■ **The data**

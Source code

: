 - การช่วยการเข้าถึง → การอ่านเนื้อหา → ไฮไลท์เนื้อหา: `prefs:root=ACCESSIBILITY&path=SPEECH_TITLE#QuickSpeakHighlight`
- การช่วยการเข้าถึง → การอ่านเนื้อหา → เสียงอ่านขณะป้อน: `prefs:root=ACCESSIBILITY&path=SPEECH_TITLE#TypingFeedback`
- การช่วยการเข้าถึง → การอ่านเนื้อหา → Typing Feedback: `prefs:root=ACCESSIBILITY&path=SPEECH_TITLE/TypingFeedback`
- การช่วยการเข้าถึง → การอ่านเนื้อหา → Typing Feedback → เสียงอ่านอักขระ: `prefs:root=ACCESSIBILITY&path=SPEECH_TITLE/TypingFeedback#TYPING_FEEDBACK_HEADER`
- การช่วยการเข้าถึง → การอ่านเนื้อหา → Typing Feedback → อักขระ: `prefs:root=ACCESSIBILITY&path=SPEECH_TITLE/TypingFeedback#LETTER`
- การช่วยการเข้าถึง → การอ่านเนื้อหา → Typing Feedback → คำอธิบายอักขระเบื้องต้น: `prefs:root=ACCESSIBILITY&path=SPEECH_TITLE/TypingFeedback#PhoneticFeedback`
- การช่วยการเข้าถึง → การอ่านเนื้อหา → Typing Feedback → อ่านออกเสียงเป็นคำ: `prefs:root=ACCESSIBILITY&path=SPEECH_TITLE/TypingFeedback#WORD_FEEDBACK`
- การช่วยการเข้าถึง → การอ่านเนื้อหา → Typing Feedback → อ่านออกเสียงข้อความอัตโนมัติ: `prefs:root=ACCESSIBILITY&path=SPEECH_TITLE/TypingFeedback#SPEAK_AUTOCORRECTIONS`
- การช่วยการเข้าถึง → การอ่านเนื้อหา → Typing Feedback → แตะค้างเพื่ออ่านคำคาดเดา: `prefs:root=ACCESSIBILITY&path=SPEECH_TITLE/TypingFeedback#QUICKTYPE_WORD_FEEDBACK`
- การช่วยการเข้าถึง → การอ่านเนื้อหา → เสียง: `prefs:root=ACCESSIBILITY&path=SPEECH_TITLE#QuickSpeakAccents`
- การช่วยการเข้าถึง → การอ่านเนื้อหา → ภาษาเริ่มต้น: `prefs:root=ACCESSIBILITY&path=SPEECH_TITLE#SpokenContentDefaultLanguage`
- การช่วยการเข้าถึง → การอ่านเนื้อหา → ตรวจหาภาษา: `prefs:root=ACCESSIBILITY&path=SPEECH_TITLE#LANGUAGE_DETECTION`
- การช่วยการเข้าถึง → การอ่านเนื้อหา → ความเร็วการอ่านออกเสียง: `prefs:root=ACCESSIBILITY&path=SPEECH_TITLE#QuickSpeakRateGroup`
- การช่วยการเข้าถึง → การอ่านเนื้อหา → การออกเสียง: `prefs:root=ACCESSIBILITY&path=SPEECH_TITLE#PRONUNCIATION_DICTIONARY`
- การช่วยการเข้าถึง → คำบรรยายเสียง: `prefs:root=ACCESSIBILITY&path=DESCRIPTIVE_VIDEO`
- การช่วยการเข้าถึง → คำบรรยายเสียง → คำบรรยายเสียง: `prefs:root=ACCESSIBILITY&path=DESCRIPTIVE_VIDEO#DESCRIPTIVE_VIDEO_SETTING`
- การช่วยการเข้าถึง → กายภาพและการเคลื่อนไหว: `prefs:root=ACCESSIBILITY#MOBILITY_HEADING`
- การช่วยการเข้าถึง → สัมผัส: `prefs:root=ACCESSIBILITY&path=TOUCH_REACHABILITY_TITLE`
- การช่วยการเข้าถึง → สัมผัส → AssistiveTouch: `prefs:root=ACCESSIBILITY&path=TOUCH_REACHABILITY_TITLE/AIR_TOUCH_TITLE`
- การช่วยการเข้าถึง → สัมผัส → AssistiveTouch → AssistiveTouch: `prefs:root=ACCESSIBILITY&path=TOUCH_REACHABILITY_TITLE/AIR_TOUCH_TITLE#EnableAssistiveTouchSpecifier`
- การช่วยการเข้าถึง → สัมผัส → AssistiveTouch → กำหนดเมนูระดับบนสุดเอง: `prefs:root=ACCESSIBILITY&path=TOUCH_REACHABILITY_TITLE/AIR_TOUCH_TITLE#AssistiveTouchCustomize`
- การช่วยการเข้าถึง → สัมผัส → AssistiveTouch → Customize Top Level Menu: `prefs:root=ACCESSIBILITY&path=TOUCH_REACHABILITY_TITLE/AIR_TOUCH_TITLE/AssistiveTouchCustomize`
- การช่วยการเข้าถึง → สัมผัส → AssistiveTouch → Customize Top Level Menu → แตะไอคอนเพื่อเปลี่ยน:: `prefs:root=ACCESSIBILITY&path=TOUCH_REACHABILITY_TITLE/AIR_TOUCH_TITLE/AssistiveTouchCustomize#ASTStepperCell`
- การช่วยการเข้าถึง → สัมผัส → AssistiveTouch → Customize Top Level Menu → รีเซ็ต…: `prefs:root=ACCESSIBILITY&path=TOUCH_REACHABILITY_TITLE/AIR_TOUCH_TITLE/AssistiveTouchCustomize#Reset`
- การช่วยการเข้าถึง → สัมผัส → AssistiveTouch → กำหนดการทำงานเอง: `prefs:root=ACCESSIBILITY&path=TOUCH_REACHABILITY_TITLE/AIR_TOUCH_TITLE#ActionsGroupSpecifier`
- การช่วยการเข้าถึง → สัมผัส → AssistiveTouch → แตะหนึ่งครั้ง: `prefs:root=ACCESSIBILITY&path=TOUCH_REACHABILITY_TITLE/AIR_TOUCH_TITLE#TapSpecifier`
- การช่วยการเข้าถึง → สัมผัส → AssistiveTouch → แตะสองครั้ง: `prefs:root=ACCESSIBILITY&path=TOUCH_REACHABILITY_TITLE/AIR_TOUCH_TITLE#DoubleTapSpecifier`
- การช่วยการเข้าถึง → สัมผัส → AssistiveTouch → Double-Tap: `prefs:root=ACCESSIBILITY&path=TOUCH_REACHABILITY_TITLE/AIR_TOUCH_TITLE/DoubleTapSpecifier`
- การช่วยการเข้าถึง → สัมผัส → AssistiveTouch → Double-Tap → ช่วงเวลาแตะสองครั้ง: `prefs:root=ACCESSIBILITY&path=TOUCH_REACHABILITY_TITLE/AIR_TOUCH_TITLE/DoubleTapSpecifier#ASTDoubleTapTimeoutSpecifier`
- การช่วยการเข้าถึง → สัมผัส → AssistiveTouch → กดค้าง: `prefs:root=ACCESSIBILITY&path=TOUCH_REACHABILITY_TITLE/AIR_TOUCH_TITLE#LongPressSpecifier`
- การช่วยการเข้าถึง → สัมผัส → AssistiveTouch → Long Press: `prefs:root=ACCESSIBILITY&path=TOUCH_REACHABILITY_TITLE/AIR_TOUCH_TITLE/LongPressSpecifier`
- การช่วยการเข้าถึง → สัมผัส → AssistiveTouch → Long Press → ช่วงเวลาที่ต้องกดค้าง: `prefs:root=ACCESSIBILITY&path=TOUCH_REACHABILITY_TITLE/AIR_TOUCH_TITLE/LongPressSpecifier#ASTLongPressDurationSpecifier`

■ **The task**
The required output is the whole listing, printed again exactly.

■ **Result for this exercise**
Source code

: - การช่วยการเข้าถึง → การอ่านเนื้อหา → ไฮไลท์เนื้อหา: `prefs:root=ACCESSIBILITY&path=SPEECH_TITLE#QuickSpeakHighlight`
- การช่วยการเข้าถึง → การอ่านเนื้อหา → เสียงอ่านขณะป้อน: `prefs:root=ACCESSIBILITY&path=SPEECH_TITLE#TypingFeedback`
- การช่วยการเข้าถึง → การอ่านเนื้อหา → Typing Feedback: `prefs:root=ACCESSIBILITY&path=SPEECH_TITLE/TypingFeedback`
- การช่วยการเข้าถึง → การอ่านเนื้อหา → Typing Feedback → เสียงอ่านอักขระ: `prefs:root=ACCESSIBILITY&path=SPEECH_TITLE/TypingFeedback#TYPING_FEEDBACK_HEADER`
- การช่วยการเข้าถึง → การอ่านเนื้อหา → Typing Feedback → อักขระ: `prefs:root=ACCESSIBILITY&path=SPEECH_TITLE/TypingFeedback#LETTER`
- การช่วยการเข้าถึง → การอ่านเนื้อหา → Typing Feedback → คำอธิบายอักขระเบื้องต้น: `prefs:root=ACCESSIBILITY&path=SPEECH_TITLE/TypingFeedback#PhoneticFeedback`
- การช่วยการเข้าถึง → การอ่านเนื้อหา → Typing Feedback → อ่านออกเสียงเป็นคำ: `prefs:root=ACCESSIBILITY&path=SPEECH_TITLE/TypingFeedback#WORD_FEEDBACK`
- การช่วยการเข้าถึง → การอ่านเนื้อหา → Typing Feedback → อ่านออกเสียงข้อความอัตโนมัติ: `prefs:root=ACCESSIBILITY&path=SPEECH_TITLE/TypingFeedback#SPEAK_AUTOCORRECTIONS`
- การช่วยการเข้าถึง → การอ่านเนื้อหา → Typing Feedback → แตะค้างเพื่ออ่านคำคาดเดา: `prefs:root=ACCESSIBILITY&path=SPEECH_TITLE/TypingFeedback#QUICKTYPE_WORD_FEEDBACK`
- การช่วยการเข้าถึง → การอ่านเนื้อหา → เสียง: `prefs:root=ACCESSIBILITY&path=SPEECH_TITLE#QuickSpeakAccents`
- การช่วยการเข้าถึง → การอ่านเนื้อหา → ภาษาเริ่มต้น: `prefs:root=ACCESSIBILITY&path=SPEECH_TITLE#SpokenContentDefaultLanguage`
- การช่วยการเข้าถึง → การอ่านเนื้อหา → ตรวจหาภาษา: `prefs:root=ACCESSIBILITY&path=SPEECH_TITLE#LANGUAGE_DETECTION`
- การช่วยการเข้าถึง → การอ่านเนื้อหา → ความเร็วการอ่านออกเสียง: `prefs:root=ACCESSIBILITY&path=SPEECH_TITLE#QuickSpeakRateGroup`
- การช่วยการเข้าถึง → การอ่านเนื้อหา → การออกเสียง: `prefs:root=ACCESSIBILITY&path=SPEECH_TITLE#PRONUNCIATION_DICTIONARY`
- การช่วยการเข้าถึง → คำบรรยายเสียง: `prefs:root=ACCESSIBILITY&path=DESCRIPTIVE_VIDEO`
- การช่วยการเข้าถึง → คำบรรยายเสียง → คำบรรยายเสียง: `prefs:root=ACCESSIBILITY&path=DESCRIPTIVE_VIDEO#DESCRIPTIVE_VIDEO_SETTING`
- การช่วยการเข้าถึง → กายภาพและการเคลื่อนไหว: `prefs:root=ACCESSIBILITY#MOBILITY_HEADING`
- การช่วยการเข้าถึง → สัมผัส: `prefs:root=ACCESSIBILITY&path=TOUCH_REACHABILITY_TITLE`
- การช่วยการเข้าถึง → สัมผัส → AssistiveTouch: `prefs:root=ACCESSIBILITY&path=TOUCH_REACHABILITY_TITLE/AIR_TOUCH_TITLE`
- การช่วยการเข้าถึง → สัมผัส → AssistiveTouch → AssistiveTouch: `prefs:root=ACCESSIBILITY&path=TOUCH_REACHABILITY_TITLE/AIR_TOUCH_TITLE#EnableAssistiveTouchSpecifier`
- การช่วยการเข้าถึง → สัมผัส → AssistiveTouch → กำหนดเมนูระดับบนสุดเอง: `prefs:root=ACCESSIBILITY&path=TOUCH_REACHABILITY_TITLE/AIR_TOUCH_TITLE#AssistiveTouchCustomize`
- การช่วยการเข้าถึง → สัมผัส → AssistiveTouch → Customize Top Level Menu: `prefs:root=ACCESSIBILITY&path=TOUCH_REACHABILITY_TITLE/AIR_TOUCH_TITLE/AssistiveTouchCustomize`
- การช่วยการเข้าถึง → สัมผัส → AssistiveTouch → Customize Top Level Menu → แตะไอคอนเพื่อเปลี่ยน:: `prefs:root=ACCESSIBILITY&path=TOUCH_REACHABILITY_TITLE/AIR_TOUCH_TITLE/AssistiveTouchCustomize#ASTStepperCell`
- การช่วยการเข้าถึง → สัมผัส → AssistiveTouch → Customize Top Level Menu → รีเซ็ต…: `prefs:root=ACCESSIBILITY&path=TOUCH_REACHABILITY_TITLE/AIR_TOUCH_TITLE/AssistiveTouchCustomize#Reset`
- การช่วยการเข้าถึง → สัมผัส → AssistiveTouch → กำหนดการทำงานเอง: `prefs:root=ACCESSIBILITY&path=TOUCH_REACHABILITY_TITLE/AIR_TOUCH_TITLE#ActionsGroupSpecifier`
- การช่วยการเข้าถึง → สัมผัส → AssistiveTouch → แตะหนึ่งครั้ง: `prefs:root=ACCESSIBILITY&path=TOUCH_REACHABILITY_TITLE/AIR_TOUCH_TITLE#TapSpecifier`
- การช่วยการเข้าถึง → สัมผัส → AssistiveTouch → แตะสองครั้ง: `prefs:root=ACCESSIBILITY&path=TOUCH_REACHABILITY_TITLE/AIR_TOUCH_TITLE#DoubleTapSpecifier`
- การช่วยการเข้าถึง → สัมผัส → AssistiveTouch → Double-Tap: `prefs:root=ACCESSIBILITY&path=TOUCH_REACHABILITY_TITLE/AIR_TOUCH_TITLE/DoubleTapSpecifier`
- การช่วยการเข้าถึง → สัมผัส → AssistiveTouch → Double-Tap → ช่วงเวลาแตะสองครั้ง: `prefs:root=ACCESSIBILITY&path=TOUCH_REACHABILITY_TITLE/AIR_TOUCH_TITLE/DoubleTapSpecifier#ASTDoubleTapTimeoutSpecifier`
- การช่วยการเข้าถึง → สัมผัส → AssistiveTouch → กดค้าง: `prefs:root=ACCESSIBILITY&path=TOUCH_REACHABILITY_TITLE/AIR_TOUCH_TITLE#LongPressSpecifier`
- การช่วยการเข้าถึง → สัมผัส → AssistiveTouch → Long Press: `prefs:root=ACCESSIBILITY&path=TOUCH_REACHABILITY_TITLE/AIR_TOUCH_TITLE/LongPressSpecifier`
- การช่วยการเข้าถึง → สัมผัส → AssistiveTouch → Long Press → ช่วงเวลาที่ต้องกดค้าง: `prefs:root=ACCESSIBILITY&path=TOUCH_REACHABILITY_TITLE/AIR_TOUCH_TITLE/LongPressSpecifier#ASTLongPressDurationSpecifier`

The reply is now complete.